Drinking two to three cups of coffee a day is associated with a longer lifespan and a lower risk of cardiovascular disease compared with avoiding coffee. This is according to new research published on September 27 in the European Journal of Preventive Cardiology, a journal of the European Society of Cardiology (ESC). The findings of increased longevity applied to ground, instant, and decaffeinated varieties of coffee.

Pouring Coffee Cup
According to a new study, drinking two to three cups of coffee a day is linked with a longer lifespan and a lower risk of cardiovascular disease.

All types of coffee were linked with a reduction in death from any cause in the study. The greatest risk reduction was seen with two to three cups per day, with ground coffee providing the most benefit. Drinking two to three cups of ground coffee a day was associated with a 27% lower likelihood of death and a 20% reduced likelihood of cardiovascular disease.

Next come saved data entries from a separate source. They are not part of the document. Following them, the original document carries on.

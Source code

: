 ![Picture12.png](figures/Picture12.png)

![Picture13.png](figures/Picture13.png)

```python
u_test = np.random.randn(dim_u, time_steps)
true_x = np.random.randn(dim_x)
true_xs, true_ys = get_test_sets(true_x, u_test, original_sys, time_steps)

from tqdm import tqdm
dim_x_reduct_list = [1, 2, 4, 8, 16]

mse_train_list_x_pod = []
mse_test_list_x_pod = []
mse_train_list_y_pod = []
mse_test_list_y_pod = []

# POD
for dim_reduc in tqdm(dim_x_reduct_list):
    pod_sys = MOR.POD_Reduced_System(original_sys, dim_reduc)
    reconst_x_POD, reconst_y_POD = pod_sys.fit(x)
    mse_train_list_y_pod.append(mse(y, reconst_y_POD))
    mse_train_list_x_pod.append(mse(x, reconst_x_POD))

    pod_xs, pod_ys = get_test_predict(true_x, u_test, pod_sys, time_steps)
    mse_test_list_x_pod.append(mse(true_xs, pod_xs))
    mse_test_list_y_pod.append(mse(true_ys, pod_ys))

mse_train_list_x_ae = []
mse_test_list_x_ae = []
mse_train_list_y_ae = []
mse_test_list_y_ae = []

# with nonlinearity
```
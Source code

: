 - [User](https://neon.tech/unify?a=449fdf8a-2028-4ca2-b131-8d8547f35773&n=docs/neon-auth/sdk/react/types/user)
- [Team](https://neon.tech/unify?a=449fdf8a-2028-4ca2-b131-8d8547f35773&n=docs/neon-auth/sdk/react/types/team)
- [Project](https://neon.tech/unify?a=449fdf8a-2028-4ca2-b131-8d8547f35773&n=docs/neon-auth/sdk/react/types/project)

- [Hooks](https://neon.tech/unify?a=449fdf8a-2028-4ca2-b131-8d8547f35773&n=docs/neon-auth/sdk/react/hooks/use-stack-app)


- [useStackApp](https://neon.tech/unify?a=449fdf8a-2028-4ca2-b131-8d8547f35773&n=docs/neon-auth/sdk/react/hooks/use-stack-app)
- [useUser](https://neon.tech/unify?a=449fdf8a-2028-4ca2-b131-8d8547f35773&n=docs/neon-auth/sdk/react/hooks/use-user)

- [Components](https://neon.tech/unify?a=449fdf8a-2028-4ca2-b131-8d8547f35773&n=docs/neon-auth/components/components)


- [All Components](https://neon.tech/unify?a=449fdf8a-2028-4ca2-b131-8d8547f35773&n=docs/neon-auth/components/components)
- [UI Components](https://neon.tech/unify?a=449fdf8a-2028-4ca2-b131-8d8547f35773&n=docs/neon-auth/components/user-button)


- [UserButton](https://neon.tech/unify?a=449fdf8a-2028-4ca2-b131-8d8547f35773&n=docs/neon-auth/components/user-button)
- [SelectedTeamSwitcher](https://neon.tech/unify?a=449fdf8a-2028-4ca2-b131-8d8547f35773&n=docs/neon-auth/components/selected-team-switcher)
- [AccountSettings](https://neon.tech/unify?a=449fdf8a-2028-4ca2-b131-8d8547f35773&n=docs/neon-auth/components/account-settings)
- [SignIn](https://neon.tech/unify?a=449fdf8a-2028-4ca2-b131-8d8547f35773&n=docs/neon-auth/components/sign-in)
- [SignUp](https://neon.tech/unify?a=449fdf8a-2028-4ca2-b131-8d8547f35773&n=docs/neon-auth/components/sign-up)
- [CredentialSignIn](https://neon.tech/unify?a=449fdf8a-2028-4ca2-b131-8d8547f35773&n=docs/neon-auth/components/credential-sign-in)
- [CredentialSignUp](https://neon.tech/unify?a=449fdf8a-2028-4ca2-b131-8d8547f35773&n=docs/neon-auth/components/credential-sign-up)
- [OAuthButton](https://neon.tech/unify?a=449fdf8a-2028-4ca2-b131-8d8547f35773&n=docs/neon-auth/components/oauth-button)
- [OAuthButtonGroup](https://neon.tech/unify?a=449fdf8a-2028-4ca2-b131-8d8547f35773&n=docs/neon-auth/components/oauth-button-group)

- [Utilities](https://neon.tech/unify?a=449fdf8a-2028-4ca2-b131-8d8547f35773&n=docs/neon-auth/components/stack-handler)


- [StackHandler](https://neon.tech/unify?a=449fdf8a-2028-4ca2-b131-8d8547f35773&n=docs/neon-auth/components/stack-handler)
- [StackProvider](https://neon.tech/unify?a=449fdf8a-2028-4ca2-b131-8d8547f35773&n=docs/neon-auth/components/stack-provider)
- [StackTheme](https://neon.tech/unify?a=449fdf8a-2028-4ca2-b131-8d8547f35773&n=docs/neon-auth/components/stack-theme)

“In this large, observational study, ground, instant, and decaffeinated coffee were associated with equivalent reductions in the incidence of cardiovascular disease and death from cardiovascular disease or any cause,” said study author Professor Peter Kistler. He is an international leader in cardiac arrhythmia research from the Baker Heart and Diabetes Research Institute, Melbourne, Australia. “The results suggest that mild to moderate intake of ground, instant, and decaffeinated coffee should be considered part of a healthy lifestyle.”

Included in the study were 449,563 participants free of arrhythmias or other cardiovascular diseases at baseline. The median age of participants was 58 years and 55.3% were women. A questionnaire was completed by participants, which asked how many cups of coffee they drank each day and whether they usually drank instant, ground (such as cappuccino or filtered coffee), or decaffeinated coffee. Additionally, they were grouped into six daily intake categories, consisting of none, less than one, one, two to three, four to five, and more than five cups per day. The usual coffee type was instant in 198,062 (44.1%) participants, ground in 82,575 (18.4%), and decaffeinated in 68,416 (15.2%). Non-coffee drinkers, who served as the comparator group, made up 100,510 (22.4%) of the participants.

Professor Kistler said: “Caffeine is the most well-known constituent in coffee, but the beverage contains more than 100 biologically active components. It is likely that the non-caffeinated compounds were responsible for the positive relationships observed between coffee drinking, cardiovascular disease, and survival. Our findings indicate that drinking modest amounts of coffee of all types should not be discouraged but can be enjoyed as a heart-healthy behavior.”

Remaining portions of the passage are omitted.